Homer also noted that as more and more people finish basements and move bathrooms and appliances like washing machines to upper levels of a house, leaks that otherwise would have cost homeowners a few thousand dollars can suddenly multiply by ten times, to say nothing of the dangers of buying into an insurance plan that doesn’t cover everything, or as much, as you need it to.
There’s no real solution to the rise in insurance costs, save for time and the economy. Insurance works in cycles, and Homer explained that we’re currently in a hard market, where claims are high and rates must therefore be higher, and as certain items become too costly for companies to insure, they’ll reduce or remove coverage.
“What happens when you get into these hard markets, there’s nothing we can do about it,” Homer said.

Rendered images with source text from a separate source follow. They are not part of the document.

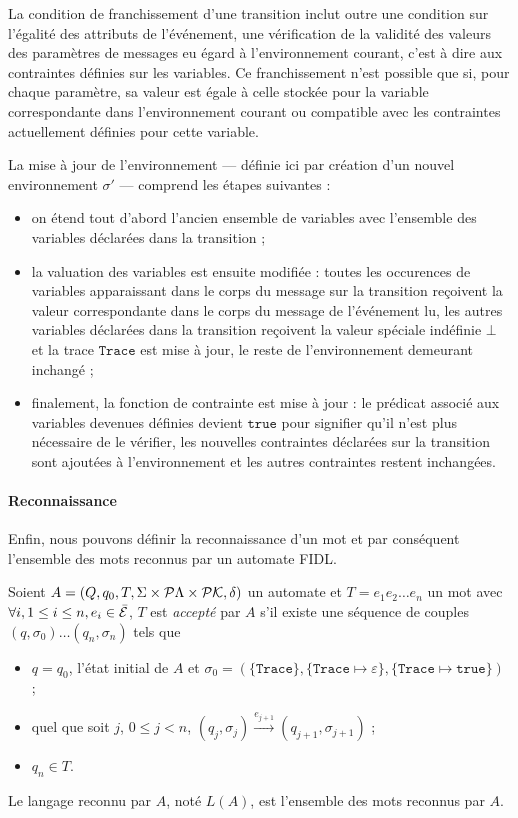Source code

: La condition de franchissement d'une transition inclut outre une
condition sur l'\'egalit\'e des attributs de l'\'ev\'enement, une
v\'erification de la validit\'e des valeurs des param\`etres de
messages eu \'egard \`a l'environnement courant, c'est \`a dire aux
contraintes d\'efinies sur les variables. Ce franchissement n'est
possible que si, pour chaque param\`etre, sa valeur est \'egale \`a
celle stock\'ee pour la variable correspondante dans l'environnement
courant ou compatible avec les contraintes actuellement d\'efinies
pour cette variable.

La mise \`a jour de l'environnement --- d\'efinie ici par
cr\'eation d'un nouvel environnement $\sigma'$ --- comprend les
\'etapes suivantes :
\begin{itemize}
  \item on \'etend tout d'abord l'ancien ensemble de variables avec
  l'ensemble des variables d\'eclar\'ees dans la transition ;
\item la valuation des variables est ensuite modifi\'ee : toutes les
  occurences de variables apparaissant dans le corps du message sur la
  transition re\c{c}oivent la valeur correspondante dans le corps du
  message de l'\'ev\'enement lu, les autres variables
  d\'eclar\'ees dans la transition re\c{c}oivent la valeur
  sp\'eciale ind\'efinie $\bot$ et la trace $\mathtt{Trace}$ est
  mise \`a jour, le reste de l'environnement demeurant inchang\'e ;
\item finalement, la fonction de contrainte est mise \`a jour : le
  pr\'edicat associ\'e aux variables devenues d\'efinies devient
  $\mathtt{true}$ pour signifier qu'il n'est plus n\'ecessaire de le
  v\'erifier, les nouvelles contraintes d\'eclar\'ees sur la
  transition sont ajout\'ees \`a l'environnement et les autres contraintes restent inchang\'ees.
\end{itemize}

\paragraph{Reconnaissance}
Enfin, nous pouvons d\'efinir la reconnaissance d'un mot et par
cons\'equent l'ensemble des mots reconnus par un automate \textsf{FIDL}.
\begin{definition}
Soient $A= (Q,q_0,T,\Sigma \times{}{\cal P}\Lambda \times{}{\cal P}\mathcal{K},\delta)$ un
automate et $T=e_1 e_2 \dots e_n$ un mot avec $\forall i, 1\leq i \leq
n, e_i\in \bar{\cal E}$,
$T$ est
\emph{accept\'e} par $A$ s'il existe une s\'equence de couples
$(q,\sigma_0) \dots (q_{n},\sigma_{n})$ tels que
\begin{itemize}
  \item $q = q_0$, l'\'etat initial de $A$ et $\sigma_0 =
  (\{\mathtt{Trace}\},\{ \mathtt{Trace}\mapsto
  \varepsilon\},\{\mathtt{Trace}\mapsto \mathtt{true}\})$ ;
\item quel que soit $j$, $0\leq j < n$, $(q_j,\sigma_j)
  \xrightarrow{e_{j+1}} (q_{j+1},\sigma_{j+1})$ ;
\item $q_n \in T$.
\end{itemize}
Le langage reconnu par $A$, not\'e $L({A})$, est l'ensemble des
mots reconnus par $A$.
\end{definition}

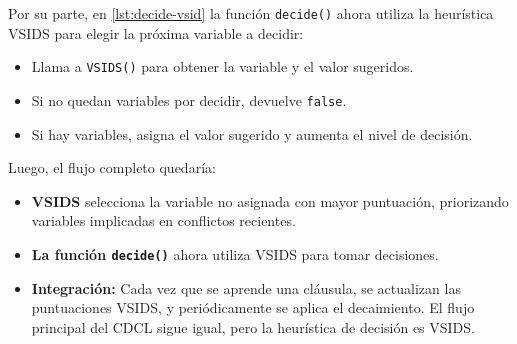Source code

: Por su parte, en \ref{lst:decide-vsid} la función \texttt{decide()} ahora utiliza la heurística VSIDS para elegir la próxima variable a decidir:

\begin{itemize}
    \item Llama a \texttt{VSIDS()} para obtener la variable y el valor sugeridos.
    \item Si no quedan variables por decidir, devuelve \texttt{false}.
    \item Si hay variables, asigna el valor sugerido y aumenta el nivel de decisión.
\end{itemize}

Luego, el flujo completo quedar\'ia:

\begin{itemize}
    \item \textbf{VSIDS} selecciona la variable no asignada con mayor puntuación, priorizando variables implicadas en conflictos recientes.
    \item \textbf{La función \texttt{decide()}} ahora utiliza VSIDS para tomar decisiones.
    \item \textbf{Integración:} Cada vez que se aprende una cláusula, se actualizan las puntuaciones VSIDS, y periódicamente se aplica el decaimiento. El flujo principal del CDCL sigue igual, pero la heurística de decisión es VSIDS.
\end{itemize}




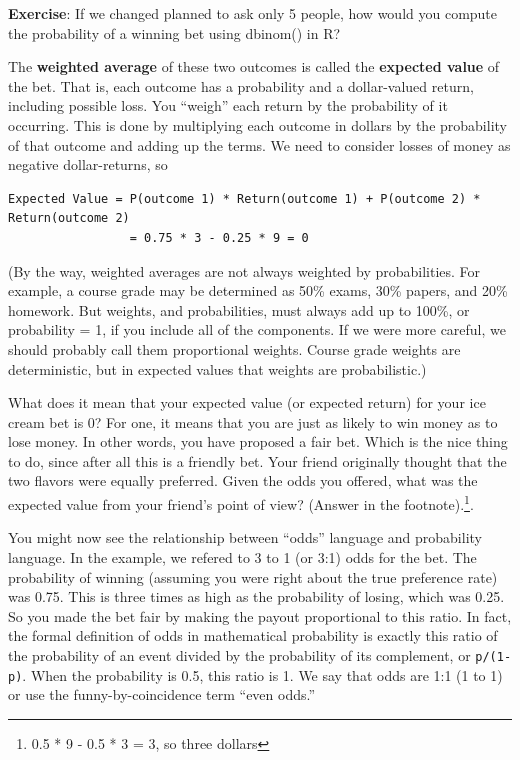 \documentclass[
  openany]{book}
\begin{document}
\textbf{Exercise}: If we changed planned to ask only 5 people, how would you compute the probability of a winning bet using dbinom() in R?

The \textbf{weighted average} of these two outcomes is called the \textbf{expected value} of the bet. That is, each outcome has a probability and a dollar-valued return, including possible loss. You ``weigh'' each return by the probability of it occurring. This is done by multiplying each outcome in dollars by the probability of that outcome and adding up the terms. We need to consider losses of money as negative dollar-returns, so

\begin{verbatim}
Expected Value = P(outcome 1) * Return(outcome 1) + P(outcome 2) * Return(outcome 2)
                 = 0.75 * 3 - 0.25 * 9 = 0
\end{verbatim}

(By the way, weighted averages are not always weighted by probabilities. For example, a course grade may be determined as 50\% exams, 30\% papers, and 20\% homework. But weights, and probabilities, must always add up to 100\%, or probability = 1, if you include all of the components. If we were more careful, we should probably call them proportional weights. Course grade weights are deterministic, but in expected values that weights are probabilistic.)

What does it mean that your expected value (or expected return) for your ice cream bet is 0? For one, it means that you are just as likely to win money as to lose money. In other words, you have proposed a fair bet. Which is the nice thing to do, since after all this is a friendly bet. Your friend originally thought that the two flavors were equally preferred. Given the odds you offered, what was the expected value from your friend's point of view? (Answer in the footnote).\footnote{0.5 * 9 - 0.5 * 3 = 3, so three dollars}.

You might now see the relationship between ``odds'' language and probability language. In the example, we refered to 3 to 1 (or 3:1) odds for the bet. The probability of winning (assuming you were right about the true preference rate) was 0.75. This is three times as high as the probability of losing, which was 0.25. So you made the bet fair by making the payout proportional to this ratio. In fact, the formal definition of odds in mathematical probability is exactly this ratio of the probability of an event divided by the probability of its complement, or \texttt{p/(1-p)}. When the probability is 0.5, this ratio is 1. We say that odds are 1:1 (1 to 1) or use the funny-by-coincidence term ``even odds.''
\end{document}
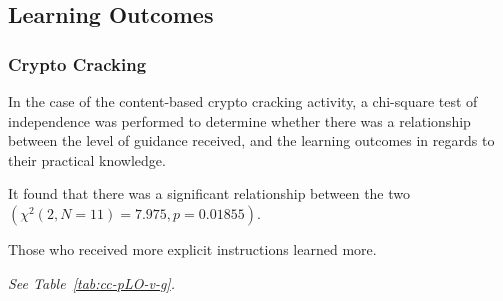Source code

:     







    \subsection{Learning Outcomes}















        \subsubsection*{Crypto Cracking}







            In the case of the content-based crypto cracking activity, a chi-square test of independence was performed to determine whether there was a relationship between the level of guidance received, and the learning outcomes in regards to their practical knowledge. %







It found that there was a significant relationship between the two $(\chi^2(2, N=11)=7.975,  p = 0.01855)$. %







Those who received more explicit instructions learned more. %







\emph{See Table~\ref{tab:cc-pLO-v-g}.}















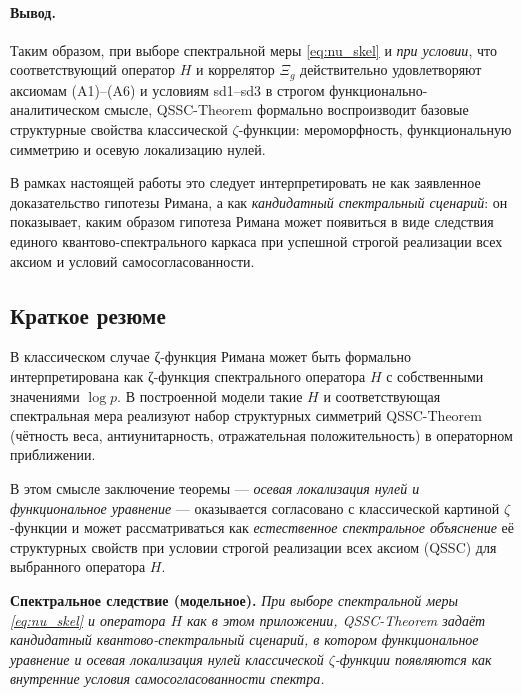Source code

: \documentclass{article}
\numberwithin{equation}{section}
\theoremstyle{plain}
\theoremstyle{definition}
\theoremstyle{remark}
\begin{document}
\paragraph{Вывод.}
Таким образом, при выборе спектральной меры \eqref{eq:nu_skel} и
\emph{при условии}, что соответствующий оператор $H$ и коррелятор $\Xi_g$
действительно удовлетворяют аксиомам (A1)–(A6) и условиям sd1–sd3
в строгом функционально-аналитическом смысле, QSSC-Theorem формально
воспроизводит базовые структурные свойства классической $\zeta$-функции:
мероморфность, функциональную симметрию и осевую локализацию нулей.

В рамках настоящей работы это следует интерпретировать не как
заявленное доказательство гипотезы Римана, а как \emph{кандидатный
спектральный сценарий}: он показывает, каким образом гипотеза Римана
может появиться в виде следствия единого квантово-спектрального каркаса
при успешной строгой реализации всех аксиом и условий самосогласованности.

\subsection*{Краткое резюме}
\label{subsec:summaryA}

В классическом случае ζ-функция Римана может быть формально
интерпретирована как ζ-функция спектрального оператора $H$ с
собственными значениями $\log p$. В построенной модели такие $H$ и
соответствующая спектральная мера реализуют набор структурных симметрий
QSSC-Theorem (чётность веса, антиунитарность, отражательная
положительность) в операторном приближении.

В этом смысле заключение теоремы — 
\emph{осевая локализация нулей и функциональное уравнение} — 
оказывается согласовано с классической картиной $\zeta$-функции и
может рассматриваться как \emph{естественное спектральное объяснение}
её структурных свойств при условии строгой реализации всех аксиом
(QSSC) для выбранного оператора $H$.

\begin{center}
\textbf{Спектральное следствие (модельное).}
\quad
\textit{
При выборе спектральной меры \eqref{eq:nu_skel} и оператора $H$
как в этом приложении, QSSC-Theorem задаёт кандидатный
квантово-спектральный сценарий, в котором
функциональное уравнение и осевая локализация нулей
классической $\zeta$-функции появляются как внутренние
условия самосогласованности спектра.
}
\end{center}
\end{document}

“Almost all the companies take a large increase. It really hurts consumers and don’t forget, I own a brokerage but I also buy insurance. I have business insurance and I have a personal policy myself. I don’t want my rates going up 20 percent, but there’s not much you can do when you hit these hard markets. And they last about a year to two years and then it starts to soften.”
“Insurance brokerages are changing, the industry is changing and the reason why things are going up is because the world is changing,” Homer added. “Things are more expensive and there is inflation and there’s no way around it.”